Exercise description
Show all lines from the data that include the word "subsubsection".

Collected data
# # # # #
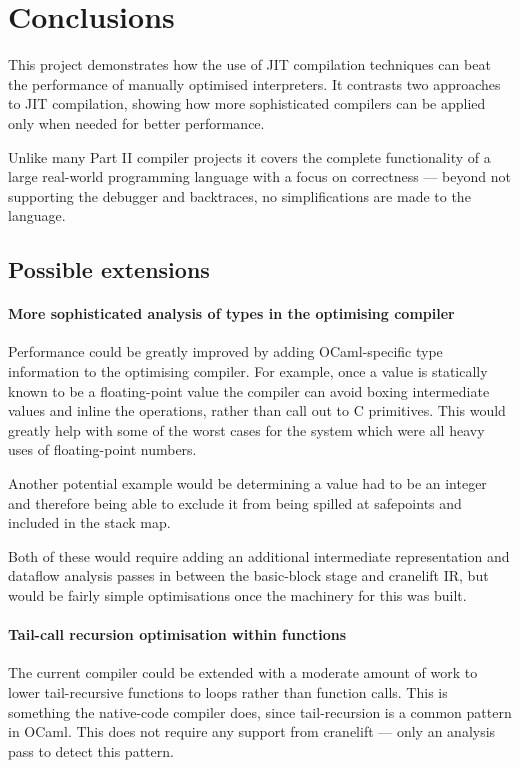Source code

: \chapter{Conclusions}

This project demonstrates how the use of JIT compilation techniques can beat the performance
of manually optimised interpreters. It contrasts two approaches to JIT compilation, showing how
more sophisticated compilers can be applied only when needed for better performance.

Unlike many Part II compiler projects it covers the complete functionality of a large real-world
programming language with a focus on correctness --- beyond not supporting the debugger and
backtraces, no simplifications are made to the language.

\section{Possible extensions}

\subsubsection{More sophisticated analysis of types in the optimising compiler}

Performance could be greatly improved by adding OCaml-specific type information to the optimising
compiler. For example, once a value is statically known to be a floating-point value the compiler
can avoid boxing intermediate values and inline the operations, rather than call out to C
primitives. This would greatly help with some of the worst cases for the system which were all
heavy uses of floating-point numbers.

Another potential example would be determining a value had to be an integer and therefore being
able to exclude it from being spilled at safepoints and included in the stack map.

Both of these would require adding an additional intermediate representation and dataflow analysis
passes in between the basic-block stage and cranelift IR, but would be fairly simple optimisations
once the machinery for this was built.

\subsubsection{Tail-call recursion optimisation within functions}

The current compiler could be extended with a moderate amount of work to lower tail-recursive
functions to loops rather than function calls. This is something the native-code compiler does,
since tail-recursion is a common pattern in OCaml. This does not require any support from cranelift
--- only an analysis pass to detect this pattern.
# # # # #
Written solution
\subsubsection{More sophisticated analysis of types in the optimising compiler}
\subsubsection{Tail-call recursion optimisation within functions}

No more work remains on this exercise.